Try it - Give the count of lines in the entries that include "main", and write nothing besides it.

(Plain-text document sources)
== Segment start ==
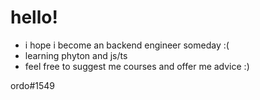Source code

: # hello!
- i hope i become an backend engineer someday :(
- learning phyton and js/ts
- feel free to suggest me courses and offer me advice :)

ordo#1549

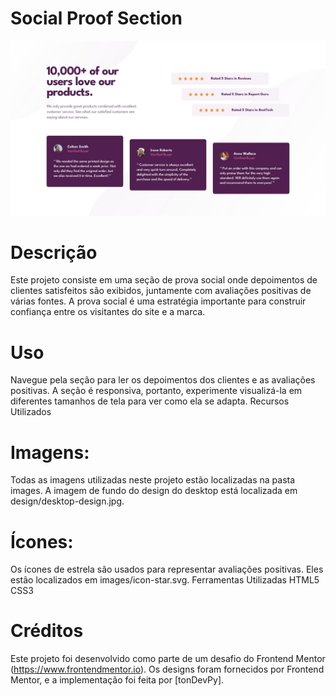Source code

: # Social Proof Section

<p align="center">
  <img src="./design/desktop-design.jpg" alt="Desktop Design" />
</p>

# Descrição

Este projeto consiste em uma seção de prova social onde depoimentos de clientes satisfeitos são exibidos, juntamente com avaliações positivas de várias fontes. A prova social é uma estratégia importante para construir confiança entre os visitantes do site e a marca.

# Uso

Navegue pela seção para ler os depoimentos dos clientes e as avaliações positivas.
A seção é responsiva, portanto, experimente visualizá-la em diferentes tamanhos de tela para ver como ela se adapta.
Recursos Utilizados

# Imagens:

Todas as imagens utilizadas neste projeto estão localizadas na pasta images.
A imagem de fundo do design do desktop está localizada em design/desktop-design.jpg.

# Ícones:

Os ícones de estrela são usados para representar avaliações positivas. Eles estão localizados em images/icon-star.svg.
Ferramentas Utilizadas
HTML5
CSS3

# Créditos

Este projeto foi desenvolvido como parte de um desafio do Frontend Mentor (https://www.frontendmentor.io). Os designs foram fornecidos por Frontend Mentor, e a implementação foi feita por [tonDevPy].
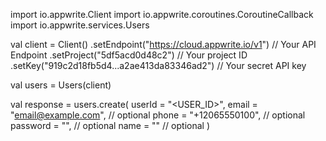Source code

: import io.appwrite.Client
import io.appwrite.coroutines.CoroutineCallback
import io.appwrite.services.Users

val client = Client()
    .setEndpoint("https://cloud.appwrite.io/v1") // Your API Endpoint
    .setProject("5df5acd0d48c2") // Your project ID
    .setKey("919c2d18fb5d4...a2ae413da83346ad2") // Your secret API key

val users = Users(client)

val response = users.create(
    userId = "<USER_ID>",
    email = "email@example.com", // optional
    phone = "+12065550100", // optional
    password = "", // optional
    name = "<NAME>" // optional
)
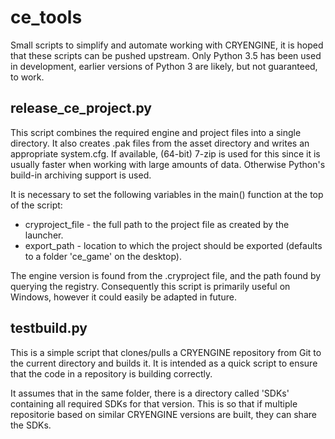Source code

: # ce_tools
Small scripts to simplify and automate working with CRYENGINE, it is hoped that these scripts can be pushed upstream.
Only Python 3.5 has been used in development, earlier versions of Python 3 are likely, but not guaranteed, to work.

## release_ce_project.py
This script combines the required engine and project files into a single directory. 
It also creates .pak files from the asset directory and writes an appropriate system.cfg.
If available, (64-bit) 7-zip is used for this since it is usually faster when working with large amounts of data.
Otherwise Python's build-in archiving support is used.

It is necessary to set the following variables in the main() function at the top of the script:
* cryproject_file - the full path to the project file as created by the launcher.
* export_path - location to which the project should be exported (defaults to a folder 'ce_game' on the desktop).

The engine version is found from the .cryproject file, and the path found by querying the registry.
Consequently this script is primarily useful on Windows, however it could easily be adapted in future.

## testbuild.py

This is a simple script that clones/pulls a CRYENGINE repository from Git to the current directory and builds it.
It is intended as a quick script to ensure that the code in a repository is building correctly.

It assumes that in the same folder, there is a directory called 'SDKs' containing all required SDKs for that version.
This is so that if multiple repositorie based on similar CRYENGINE versions are built, they can share the SDKs.
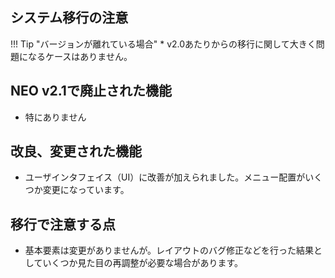 
## システム移行の注意

!!! Tip "バージョンが離れている場合"
    * v2.0あたりからの移行に関して大きく問題になるケースはありません。

## NEO v2.1で廃止された機能

* 特にありません

## 改良、変更された機能

* ユーザインタフェイス（UI）に改善が加えられました。メニュー配置がいくつか変更になっています。

## 移行で注意する点

* 基本要素は変更がありませんが。レイアウトのバグ修正などを行った結果としていくつか見た目の再調整が必要な場合があります。
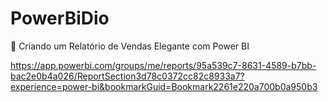 # PowerBiDio


Criando um Relatório de Vendas Elegante com Power BI

https://app.powerbi.com/groups/me/reports/95a539c7-8631-4589-b7bb-bac2e0b4a026/ReportSection3d78c0372cc82c8933a7?experience=power-bi&bookmarkGuid=Bookmark2261e220a700b0a950b3
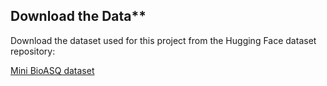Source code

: ## Download the Data**

   Download the dataset used for this project from the Hugging Face dataset repository:

   [Mini BioASQ dataset](https://huggingface.co/datasets/rag-datasets/mini-bioasq/tree/main/data)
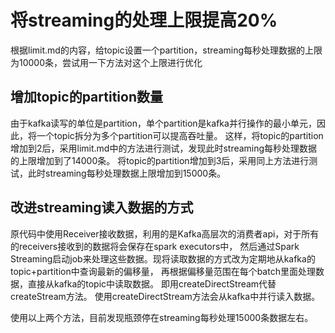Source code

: # 将streaming的处理上限提高20%
根据limit.md的内容，给topic设置一个partition，streaming每秒处理数据的上限为10000条，尝试用一下方法对这个上限进行优化
## 增加topic的partition数量
由于kafka读写的单位是partition，单个partition是kafka并行操作的最小单元，因此，将一个topic拆分为多个partition可以提高吞吐量。
这样，将topic的partition增加到2后，采用limit.md中的方法进行测试，发现此时streaming每秒处理数据的上限增加到了14000条。
将topic的partition增加到3后，采用同上方法进行测试，此时streaming每秒处理数据上限增加到15000条。
## 改进streaming读入数据的方式
原代码中使用Receiver接收数据，利用的是Kafka高层次的消费者api，对于所有的receivers接收到的数据将会保存在spark executors中，
然后通过Spark Streaming启动job来处理这些数据。现将读取数据的方式改为定期地从kafka的topic+partition中查询最新的偏移量，
再根据偏移量范围在每个batch里面处理数据，直接从kafka的topic中读取数据。
即用createDirectStream代替createStream方法。
使用createDirectStream方法会从kafka中并行读入数据。

使用以上两个方法，目前发现瓶颈停在streaming每秒处理15000条数据左右。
== Segment end ==
Output - 2